---------- Records shown ----------

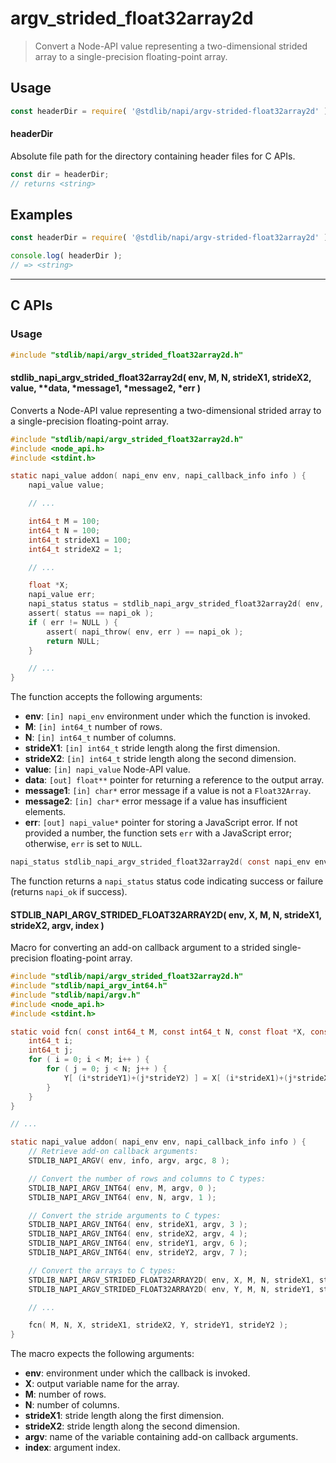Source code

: <!--

@license Apache-2.0

Copyright (c) 2024 The Stdlib Authors.

Licensed under the Apache License, Version 2.0 (the "License");
you may not use this file except in compliance with the License.
You may obtain a copy of the License at

   http://www.apache.org/licenses/LICENSE-2.0

Unless required by applicable law or agreed to in writing, software
distributed under the License is distributed on an "AS IS" BASIS,
WITHOUT WARRANTIES OR CONDITIONS OF ANY KIND, either express or implied.
See the License for the specific language governing permissions and
limitations under the License.

-->

<!-- lint disable maximum-heading-length -->

# argv_strided_float32array2d

> Convert a Node-API value representing a two-dimensional strided array to a single-precision floating-point array.

<!-- Section to include introductory text. Make sure to keep an empty line after the intro `section` element and another before the `/section` close. -->

<section class="intro">

</section>

<!-- /.intro -->

<!-- Package usage documentation. -->

<section class="usage">

## Usage

```javascript
const headerDir = require( '@stdlib/napi/argv-strided-float32array2d' );
```

#### headerDir

Absolute file path for the directory containing header files for C APIs.

```javascript
const dir = headerDir;
// returns <string>
```

</section>

<!-- /.usage -->

<!-- Package usage notes. Make sure to keep an empty line after the `section` element and another before the `/section` close. -->

<section class="notes">

</section>

<!-- /.notes -->

<!-- Package usage examples. -->

<section class="examples">

## Examples

```javascript
const headerDir = require( '@stdlib/napi/argv-strided-float32array2d' );

console.log( headerDir );
// => <string>
```

</section>

<!-- /.examples -->

<!-- C interface documentation. -->

* * *

<section class="c">

## C APIs

<!-- Section to include introductory text. Make sure to keep an empty line after the intro `section` element and another before the `/section` close. -->

<section class="intro">

</section>

<!-- /.intro -->

<!-- C usage documentation. -->

<section class="usage">

### Usage

```c
#include "stdlib/napi/argv_strided_float32array2d.h"
```

#### stdlib_napi_argv_strided_float32array2d( env, M, N, strideX1, strideX2, value, \*\*data, \*message1, \*message2, \*err )

Converts a Node-API value representing a two-dimensional strided array to a single-precision floating-point array.

```c
#include "stdlib/napi/argv_strided_float32array2d.h"
#include <node_api.h>
#include <stdint.h>

static napi_value addon( napi_env env, napi_callback_info info ) {
    napi_value value;

    // ...

    int64_t M = 100;
    int64_t N = 100;
    int64_t strideX1 = 100;
    int64_t strideX2 = 1;

    // ...

    float *X;
    napi_value err;
    napi_status status = stdlib_napi_argv_strided_float32array2d( env, M, N, strideX1, strideX2, value, &X, "Must be a typed array.", "Must have sufficient elements.", &err );
    assert( status == napi_ok );
    if ( err != NULL ) {
        assert( napi_throw( env, err ) == napi_ok );
        return NULL;
    }

    // ...
}
```

The function accepts the following arguments:

-   **env**: `[in] napi_env` environment under which the function is invoked.
-   **M**: `[in] int64_t` number of rows.
-   **N**: `[in] int64_t` number of columns.
-   **strideX1**: `[in] int64_t` stride length along the first dimension.
-   **strideX2**: `[in] int64_t` stride length along the second dimension.
-   **value**: `[in] napi_value` Node-API value.
-   **data**: `[out] float**` pointer for returning a reference to the output array.
-   **message1**: `[in] char*` error message if a value is not a `Float32Array`.
-   **message2**: `[in] char*` error message if a value has insufficient elements.
-   **err**: `[out] napi_value*` pointer for storing a JavaScript error. If not provided a number, the function sets `err` with a JavaScript error; otherwise, `err` is set to `NULL`.

```c
napi_status stdlib_napi_argv_strided_float32array2d( const napi_env env, const int64_t M, const int64_t N, const int64_t strideX1, const int64_t strideX2, const napi_value value, float **data, const char *message1, const char *message2, napi_value *err );
```

The function returns a `napi_status` status code indicating success or failure (returns `napi_ok` if success).

#### STDLIB_NAPI_ARGV_STRIDED_FLOAT32ARRAY2D( env, X, M, N, strideX1, strideX2, argv, index )

Macro for converting an add-on callback argument to a strided single-precision floating-point array.

```c
#include "stdlib/napi/argv_strided_float32array2d.h"
#include "stdlib/napi_argv_int64.h"
#include "stdlib/napi/argv.h"
#include <node_api.h>
#include <stdint.h>

static void fcn( const int64_t M, const int64_t N, const float *X, const int64_t strideX1, const int64_t strideX2, float *Y, const int64_t strideY1, const int64_t strideY2 ) {
    int64_t i;
    int64_t j;
    for ( i = 0; i < M; i++ ) {
        for ( j = 0; j < N; j++ ) {
            Y[ (i*strideY1)+(j*strideY2) ] = X[ (i*strideX1)+(j*strideX2) ];
        }
    }
}

// ...

static napi_value addon( napi_env env, napi_callback_info info ) {
    // Retrieve add-on callback arguments:
    STDLIB_NAPI_ARGV( env, info, argv, argc, 8 );

    // Convert the number of rows and columns to C types:
    STDLIB_NAPI_ARGV_INT64( env, M, argv, 0 );
    STDLIB_NAPI_ARGV_INT64( env, N, argv, 1 );

    // Convert the stride arguments to C types:
    STDLIB_NAPI_ARGV_INT64( env, strideX1, argv, 3 );
    STDLIB_NAPI_ARGV_INT64( env, strideX2, argv, 4 );
    STDLIB_NAPI_ARGV_INT64( env, strideY1, argv, 6 );
    STDLIB_NAPI_ARGV_INT64( env, strideY2, argv, 7 );

    // Convert the arrays to C types:
    STDLIB_NAPI_ARGV_STRIDED_FLOAT32ARRAY2D( env, X, M, N, strideX1, strideX2, argv, 2 );
    STDLIB_NAPI_ARGV_STRIDED_FLOAT32ARRAY2D( env, Y, M, N, strideY1, strideY2, argv, 5 );

    // ...

    fcn( M, N, X, strideX1, strideX2, Y, strideY1, strideY2 );
}
```

The macro expects the following arguments:

-   **env**: environment under which the callback is invoked.
-   **X**: output variable name for the array.
-   **M**: number of rows.
-   **N**: number of columns.
-   **strideX1**: stride length along the first dimension.
-   **strideX2**: stride length along the second dimension.
-   **argv**: name of the variable containing add-on callback arguments.
-   **index**: argument index.

</section>

<!-- /.usage -->

<!-- C API usage notes. Make sure to keep an empty line after the `section` element and another before the `/section` close. -->

<section class="notes">

</section>

<!-- /.notes -->

<!-- C API usage examples. -->

<section class="examples">

</section>

<!-- /.examples -->

</section>

<!-- /.c -->

<!-- Section to include cited references. If references are included, add a horizontal rule *before* the section. Make sure to keep an empty line after the `section` element and another before the `/section` close. -->

<section class="references">

</section>

<!-- /.references -->

<!-- Section for related `stdlib` packages. Do not manually edit this section, as it is automatically populated. -->

<section class="related">

</section>

<!-- /.related -->

<!-- Section for all links. Make sure to keep an empty line after the `section` element and another before the `/section` close. -->

<section class="links">

</section>

<!-- /.links -->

----------

Your goal:
Return exactly the lines of the data, beginning with the first and ending with the line containing "distributed under the". Skip the pictures.

Result of this task:
Source code

: <!--

@license Apache-2.0

Copyright (c) 2024 The Stdlib Authors.

Licensed under the Apache License, Version 2.0 (the "License");
you may not use this file except in compliance with the License.
You may obtain a copy of the License at

   http://www.apache.org/licenses/LICENSE-2.0

Unless required by applicable law or agreed to in writing, software
distributed under the License is distributed on an "AS IS" BASIS,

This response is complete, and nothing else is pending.